▶ Your assignment:
Go through the data and copy every line in which "when" appears.
BEGIN Dataset records
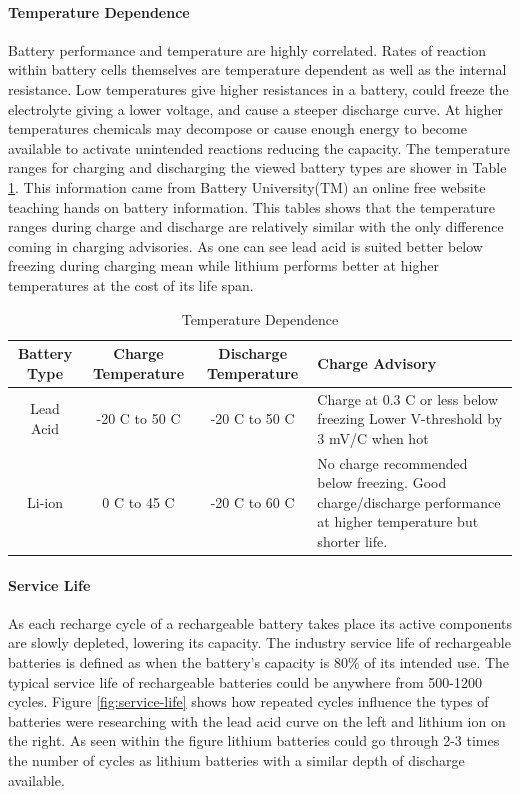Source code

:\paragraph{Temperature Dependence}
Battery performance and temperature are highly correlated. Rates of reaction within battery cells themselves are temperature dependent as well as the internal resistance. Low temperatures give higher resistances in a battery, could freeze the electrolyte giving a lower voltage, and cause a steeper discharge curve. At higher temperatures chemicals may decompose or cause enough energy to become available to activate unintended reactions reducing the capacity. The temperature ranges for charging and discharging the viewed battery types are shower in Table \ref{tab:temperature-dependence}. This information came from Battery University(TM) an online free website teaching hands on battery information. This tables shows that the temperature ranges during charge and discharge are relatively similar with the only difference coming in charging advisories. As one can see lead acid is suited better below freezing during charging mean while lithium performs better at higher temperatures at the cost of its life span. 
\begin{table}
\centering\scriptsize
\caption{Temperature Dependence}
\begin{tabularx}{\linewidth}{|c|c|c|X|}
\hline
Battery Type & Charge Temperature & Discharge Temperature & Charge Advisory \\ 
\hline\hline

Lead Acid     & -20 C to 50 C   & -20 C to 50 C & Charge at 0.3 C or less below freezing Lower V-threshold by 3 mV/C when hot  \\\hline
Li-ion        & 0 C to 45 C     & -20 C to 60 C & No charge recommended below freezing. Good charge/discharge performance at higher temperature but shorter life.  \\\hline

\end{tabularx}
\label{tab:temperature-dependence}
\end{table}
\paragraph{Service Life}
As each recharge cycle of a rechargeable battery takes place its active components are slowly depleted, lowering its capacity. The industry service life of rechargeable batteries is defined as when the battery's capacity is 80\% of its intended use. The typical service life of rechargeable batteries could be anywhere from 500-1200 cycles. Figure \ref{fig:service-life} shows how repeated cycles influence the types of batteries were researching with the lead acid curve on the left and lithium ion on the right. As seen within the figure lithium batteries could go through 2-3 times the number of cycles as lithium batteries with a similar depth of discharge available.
END Dataset records
▶ Task output:
Lead Acid     & -20 C to 50 C   & -20 C to 50 C & Charge at 0.3 C or less below freezing Lower V-threshold by 3 mV/C when hot  \\\hline
As each recharge cycle of a rechargeable battery takes place its active components are slowly depleted, lowering its capacity. The industry service life of rechargeable batteries is defined as when the battery's capacity is 80\% of its intended use. The typical service life of rechargeable batteries could be anywhere from 500-1200 cycles. Figure \ref{fig:service-life} shows how repeated cycles influence the types of batteries were researching with the lead acid curve on the left and lithium ion on the right. As seen within the figure lithium batteries could go through 2-3 times the number of cycles as lithium batteries with a similar depth of discharge available.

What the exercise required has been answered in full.